Have you heard about the newest gadget you can buy for your car? You hook it up to your car and then as you drive it will give you a very rough estimate of how fast you are going. Plus it will give you a vague estimate of what the speed limit might be in the area you are traveling! This service has a monthly subscription fee of only $14.95 per month! The service I just described doesn’t exist and I made up the scenario just to prove a point. We as consumers can easily see the flaws in a product like this one, but when it comes to our credit we fall for things like this all of the time!
Let me explain. There are all kinds of “credit scores” on the market, but the credit score model used by the over whelming majority of lenders is the FICO credit score. Other scoring models will evaluate the information on your credit report and give you some kind of scoring range to show you where your score falls. Referencing back to the example above, Police Officers gauge our speed on miles per hour, not on some “other” calculation; therefore we are concerned with what they use to determine our speed. Similarly we need to concern ourselves with the model that lenders are using when it comes to our credit score. Here is a quick tip for you: if you are buying a credit score online, or getting a score from any source and it doesn’t say “FICO score” on it, chances are it is not a score that any lender would ever use to determine your credit worthiness!

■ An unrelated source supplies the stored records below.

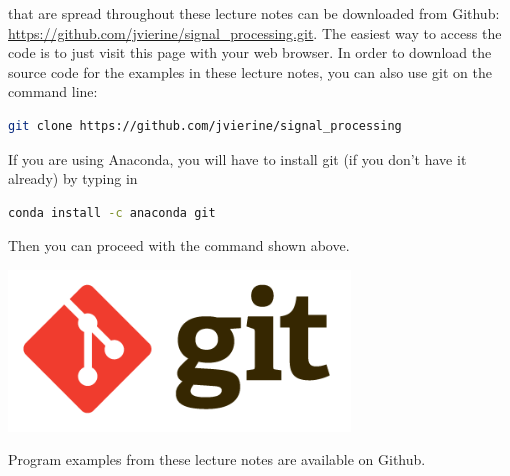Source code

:  that are spread throughout these lecture
notes can be downloaded from Github:
\url{https://github.com/jvierine/signal_processing.git}. The easiest
way to access the code is to just visit this page with your web
browser. In order to download the source code for the examples in
these lecture notes, you can also use git on the command line:
\begin{lstlisting}[language=sh,caption=Obtaining the source code for the programming examples with git,label=lst:download]
git clone https://github.com/jvierine/signal_processing
\end{lstlisting}
If you are using Anaconda, you will have to install git (if you don't
have it already) by typing in
\begin{lstlisting}[language=sh,caption=Obtaining the source code for the programming examples with git,label=lst:download]
  conda install -c anaconda git
\end{lstlisting}
Then you can proceed with the command shown above. 

\begin{marginfigure}
\includegraphics[width=0.68\textwidth]{ch02/figures/gitlogo.png}
\caption{Program examples from these lecture notes are available on Github.}
\end{marginfigure}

Next, if you are concerned with your FICO score (which you should be unless you can pay cash for everything you will ever need in your lifetime) then you need to make sure you are getting advice on things you can do to improve your FICO score, not things you could or should do to improve some other credit score that has no merit. So many of these monthly monitoring services, credit score simulators and other services give you advice on ways you can improve your “credit score” not actual advice on how to improve your FICO credit score. If I can get a ticket for speeding I would much rather be able to look at the speed limit sign that tells me the actual speed limit that I am being judged on rather than receiving a ticket based on someone else’s guess of what the speed limit is.
Lastly, why would you ever pay a monthly fee to look at something you can view for free and, with a little research, get free advice on how to improve (I’m talking about your FICO score), which as you now know is really the only score that most lenders currently care about.
Most of the companies that have developed these other products (monthly monitoring services, credit score simulators, etc.) suck us in with catchy advertisements or by using reputable people in industries that we would assume are giving us correct information when promoting themselves and their services. In reality they are not much more than services that prey on our lack of knowledge as consumers and add even more confusion to the topic just to rope us in to a monthly subscription fee. My advice for most people is stay away from these kinds of services. They will just cost you money and confuse you even more.